Sosyal medya çalışmalarıyla darbeler, mitingler, savaşlar meydana getirilebiliyorken, bu güzel sözler yardımıyla iyilik orduları da kurulamaz mı? Bu tür birliktelikler vasıtasıyla birçok olayın önüne geçilemez mi?
Hayır, illa ki içinde dini bir motif olunca karşı çıkılacak, basitleştirilecek, değersizleştirilecek.
İsrail’in masum çocukları, kadınları, yaşlıları katletmesine karşı çıkan söz ve davranışlara karşı çıkmanın adı İsrail’in yaptıklarına destek verme değil de nedir?
15 Temmuz gibi darbe girişimlerine halkın mukavemeti ve o hareketin karşısına dikilerek elindeki silahları, tankları fırsat bilip milletin malıyla milletin canına kast edenlere karşı çıkmak ve onları etkisiz hale getirmek insanlık görev ve sorumluluğu değil midir?
Bu hareketi değersiz göstermeye çalışmak o hareketi yaptıran FETÖ’ye destek değil de nedir? Böyle deyince şiddetle “FETÖ’ye karşı olduklarını” söyleyenler çifte standart içinde değillerse neredelerdir?
Bir insana nefret ve kin duyguları ile dolu olmak, ona karşı yapılan her türlü kanunsuzluğa destek olmakla mı açıklanabilir?“Böyle bir şey yok.” demek bile aklı normal seviyede olan insanlarla dahi dalga geçmek değil de nedir?
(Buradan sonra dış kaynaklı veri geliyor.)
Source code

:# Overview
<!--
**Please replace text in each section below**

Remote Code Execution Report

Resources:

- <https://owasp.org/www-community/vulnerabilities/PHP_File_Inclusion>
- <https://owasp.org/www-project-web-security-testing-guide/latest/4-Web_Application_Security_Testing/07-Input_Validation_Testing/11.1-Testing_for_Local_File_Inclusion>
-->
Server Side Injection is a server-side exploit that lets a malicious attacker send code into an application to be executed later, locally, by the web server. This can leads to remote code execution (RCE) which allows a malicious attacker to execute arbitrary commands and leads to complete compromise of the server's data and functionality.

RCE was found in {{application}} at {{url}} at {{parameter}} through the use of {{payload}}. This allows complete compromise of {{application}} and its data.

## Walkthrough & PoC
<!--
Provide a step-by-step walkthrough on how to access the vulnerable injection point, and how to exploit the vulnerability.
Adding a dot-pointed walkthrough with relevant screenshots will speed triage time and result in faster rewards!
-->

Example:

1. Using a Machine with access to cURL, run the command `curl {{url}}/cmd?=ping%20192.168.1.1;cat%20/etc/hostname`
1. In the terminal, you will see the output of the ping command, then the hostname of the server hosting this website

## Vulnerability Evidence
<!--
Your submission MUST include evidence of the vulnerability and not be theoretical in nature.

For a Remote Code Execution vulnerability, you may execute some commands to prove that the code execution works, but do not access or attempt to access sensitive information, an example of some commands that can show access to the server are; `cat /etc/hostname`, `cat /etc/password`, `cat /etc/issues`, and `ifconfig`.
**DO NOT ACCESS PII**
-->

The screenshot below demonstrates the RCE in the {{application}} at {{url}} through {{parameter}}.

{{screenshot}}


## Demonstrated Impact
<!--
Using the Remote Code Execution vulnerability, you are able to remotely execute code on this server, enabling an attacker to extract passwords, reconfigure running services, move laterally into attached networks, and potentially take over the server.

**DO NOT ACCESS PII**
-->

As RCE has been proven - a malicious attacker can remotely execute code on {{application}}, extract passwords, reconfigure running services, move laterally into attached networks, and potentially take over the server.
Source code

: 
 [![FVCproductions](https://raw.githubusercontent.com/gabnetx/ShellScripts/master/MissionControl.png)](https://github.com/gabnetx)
Demokrasiden, sandıktan, millet iradesinden umudunu kesmiş olanların her türlü kanunsuz girişime sempati ile bakmaları ne kadar da bayağı bir davranıştır.
1960 darbesi sonunda ipe götürülen bir başbakanı, üç tane bakanın katledilmesini yıllar süren bayramlarla(!) kutlamadılar mı? Bu cümlelere karşı çıkmak ‘ama’lı ‘mama’lı kelimelerle cümleler kurmak, başbakanın katledilişine sevinç gözyaşları dökmekle eş değer değil midir? Milletin korkuları, bu hareketlere karşı çıkışları başbakan ve bakanları idam edenlerin yine aynı eylemi gerçekleştirebileceklerinden dolayı ortaya çıkmış olamaz mı?
Demem o ki Türkiye Cumhuriyeti’inde yaşayan herkesin beyinlerini algılarla, yalanlarla, hilebazlıklarla deformasyona uğrattılar. Yalanları, yanlışları doğruymuş gibi kodlandırarak beyinlerine yazdırdılar.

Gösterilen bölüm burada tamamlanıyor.